Even more impressive is the widespread influence of these fast food chains. Schlosser attributes their ever-increasing demand for food, and their success in selling it, to the growth of the power of agribusiness. The fast food chains were such rewarding customers that their suppliers were able to establish a hegemony over the markets for beef, potatoes, and so on. As the chain stores destroyed smaller restaurants, so did their suppliers– the corporate farms — destroy smaller, private farms. Economic power goes hand in hand with political corruption, which Schlosser also covers. More insidious is the growth of food-related advertising. I should think that food is so important that it doesn’t need advertising, but fast food apparently needs it — and is aggressive about spreading the work. The chains anchor their future success in their ability to turn children into loyal, lifelong consumers, and the growing financial weaknesses of cities and suburban municipalities offers them a new market: advertising in the schools! When the brands work together, combining products (toy companies and restaurants, for instance, or McDonalds in WalMart), their profits become even greater. We might applaud such cleverness were it not for their abusive labor policies, negligent heath standards, and political opportunism.

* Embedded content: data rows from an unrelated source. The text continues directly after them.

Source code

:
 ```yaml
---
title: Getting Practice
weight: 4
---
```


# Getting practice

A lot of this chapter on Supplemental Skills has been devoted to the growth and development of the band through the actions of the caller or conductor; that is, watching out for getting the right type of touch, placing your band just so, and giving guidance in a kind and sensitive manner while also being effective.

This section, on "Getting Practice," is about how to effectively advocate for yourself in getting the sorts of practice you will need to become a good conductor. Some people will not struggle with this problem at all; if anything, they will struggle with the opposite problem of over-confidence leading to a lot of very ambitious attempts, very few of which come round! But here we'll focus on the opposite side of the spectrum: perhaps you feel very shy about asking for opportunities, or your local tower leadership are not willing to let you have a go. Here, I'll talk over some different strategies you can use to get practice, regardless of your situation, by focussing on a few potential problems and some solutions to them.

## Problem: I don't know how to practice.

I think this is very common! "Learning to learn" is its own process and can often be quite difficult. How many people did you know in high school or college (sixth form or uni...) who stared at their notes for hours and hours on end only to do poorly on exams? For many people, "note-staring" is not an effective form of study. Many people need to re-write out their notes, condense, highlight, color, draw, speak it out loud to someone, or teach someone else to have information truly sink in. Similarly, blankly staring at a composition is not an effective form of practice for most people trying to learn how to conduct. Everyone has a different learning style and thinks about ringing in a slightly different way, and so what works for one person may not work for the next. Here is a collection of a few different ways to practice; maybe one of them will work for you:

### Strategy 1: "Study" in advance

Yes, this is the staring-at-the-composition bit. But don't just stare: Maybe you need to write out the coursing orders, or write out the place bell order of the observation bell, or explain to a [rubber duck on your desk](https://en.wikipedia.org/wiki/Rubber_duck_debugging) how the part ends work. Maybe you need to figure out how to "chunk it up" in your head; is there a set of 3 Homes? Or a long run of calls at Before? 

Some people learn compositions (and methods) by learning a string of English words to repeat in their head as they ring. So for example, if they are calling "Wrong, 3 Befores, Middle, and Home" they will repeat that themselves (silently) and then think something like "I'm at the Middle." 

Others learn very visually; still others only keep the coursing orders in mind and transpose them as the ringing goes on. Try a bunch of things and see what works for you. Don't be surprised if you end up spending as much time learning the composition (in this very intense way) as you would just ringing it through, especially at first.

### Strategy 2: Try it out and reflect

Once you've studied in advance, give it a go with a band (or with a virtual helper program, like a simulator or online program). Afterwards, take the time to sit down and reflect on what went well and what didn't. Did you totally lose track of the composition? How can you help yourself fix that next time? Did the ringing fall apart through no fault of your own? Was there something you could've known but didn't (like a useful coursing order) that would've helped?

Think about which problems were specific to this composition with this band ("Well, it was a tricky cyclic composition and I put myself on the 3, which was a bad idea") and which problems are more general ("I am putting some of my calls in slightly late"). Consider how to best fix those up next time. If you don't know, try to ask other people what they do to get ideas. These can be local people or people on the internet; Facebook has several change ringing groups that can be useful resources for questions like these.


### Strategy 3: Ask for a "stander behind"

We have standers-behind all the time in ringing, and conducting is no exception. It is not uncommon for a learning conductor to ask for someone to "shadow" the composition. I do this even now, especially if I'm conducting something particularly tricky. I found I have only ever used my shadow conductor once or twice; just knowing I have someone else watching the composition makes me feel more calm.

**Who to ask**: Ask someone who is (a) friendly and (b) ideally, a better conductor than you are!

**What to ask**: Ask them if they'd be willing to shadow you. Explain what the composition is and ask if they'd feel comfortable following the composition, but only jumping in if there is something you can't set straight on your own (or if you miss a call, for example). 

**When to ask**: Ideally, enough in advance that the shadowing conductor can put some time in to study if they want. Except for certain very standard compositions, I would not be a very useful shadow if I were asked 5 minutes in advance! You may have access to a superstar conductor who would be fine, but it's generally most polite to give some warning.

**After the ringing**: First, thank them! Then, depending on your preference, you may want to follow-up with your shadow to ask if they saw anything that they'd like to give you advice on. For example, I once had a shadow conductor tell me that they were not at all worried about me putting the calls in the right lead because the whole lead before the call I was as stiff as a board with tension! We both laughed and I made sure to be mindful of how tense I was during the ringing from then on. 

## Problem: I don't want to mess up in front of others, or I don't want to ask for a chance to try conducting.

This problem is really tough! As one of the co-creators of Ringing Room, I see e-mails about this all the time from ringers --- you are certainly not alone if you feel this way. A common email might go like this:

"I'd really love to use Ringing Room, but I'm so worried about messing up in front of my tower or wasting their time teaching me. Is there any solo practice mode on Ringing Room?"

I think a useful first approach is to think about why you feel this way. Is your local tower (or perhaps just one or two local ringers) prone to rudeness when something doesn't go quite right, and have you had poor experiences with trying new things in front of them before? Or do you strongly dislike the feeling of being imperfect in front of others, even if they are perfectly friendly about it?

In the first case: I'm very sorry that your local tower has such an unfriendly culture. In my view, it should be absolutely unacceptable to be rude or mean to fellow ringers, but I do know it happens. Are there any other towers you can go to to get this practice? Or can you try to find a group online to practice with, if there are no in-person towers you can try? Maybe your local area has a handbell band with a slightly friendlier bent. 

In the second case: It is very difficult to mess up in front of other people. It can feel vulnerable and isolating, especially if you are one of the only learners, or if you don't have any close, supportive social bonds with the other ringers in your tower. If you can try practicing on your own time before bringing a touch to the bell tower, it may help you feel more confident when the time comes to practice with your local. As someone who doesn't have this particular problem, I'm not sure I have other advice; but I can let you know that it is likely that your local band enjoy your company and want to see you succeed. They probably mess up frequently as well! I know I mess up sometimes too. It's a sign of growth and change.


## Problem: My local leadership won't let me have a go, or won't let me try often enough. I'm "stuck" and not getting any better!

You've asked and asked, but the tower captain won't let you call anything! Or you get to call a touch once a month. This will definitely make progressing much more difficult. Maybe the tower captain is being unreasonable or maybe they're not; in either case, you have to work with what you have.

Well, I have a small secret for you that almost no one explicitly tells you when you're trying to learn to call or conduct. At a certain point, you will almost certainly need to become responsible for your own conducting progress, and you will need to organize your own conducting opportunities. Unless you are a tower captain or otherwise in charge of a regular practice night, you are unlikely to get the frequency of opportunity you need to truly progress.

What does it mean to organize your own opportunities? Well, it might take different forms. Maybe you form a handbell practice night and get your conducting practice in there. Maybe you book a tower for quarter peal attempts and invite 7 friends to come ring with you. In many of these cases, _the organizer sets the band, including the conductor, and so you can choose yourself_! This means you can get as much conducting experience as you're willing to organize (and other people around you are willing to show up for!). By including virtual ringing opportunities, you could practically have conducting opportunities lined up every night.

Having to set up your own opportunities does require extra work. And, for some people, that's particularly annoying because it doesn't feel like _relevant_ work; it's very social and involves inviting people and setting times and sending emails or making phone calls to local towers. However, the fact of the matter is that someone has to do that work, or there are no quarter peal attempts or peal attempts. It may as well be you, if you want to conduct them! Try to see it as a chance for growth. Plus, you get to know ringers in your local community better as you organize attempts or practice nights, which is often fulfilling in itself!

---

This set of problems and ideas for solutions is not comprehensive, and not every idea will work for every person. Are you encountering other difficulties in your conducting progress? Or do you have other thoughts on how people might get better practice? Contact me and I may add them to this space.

Fast Food Nation is an impressive work, revealing the ways that the industry affects the lives of every American, even those of us who avoid it for health or other reasons. Schlosser’s coverage is extensive — exploring nearly every facet of these businesses, from their origins to their supply lines, business practices, and labor policies. It is both thorough and pointed, and prompts readers to consider — what is the true cost of the ‘value meal’?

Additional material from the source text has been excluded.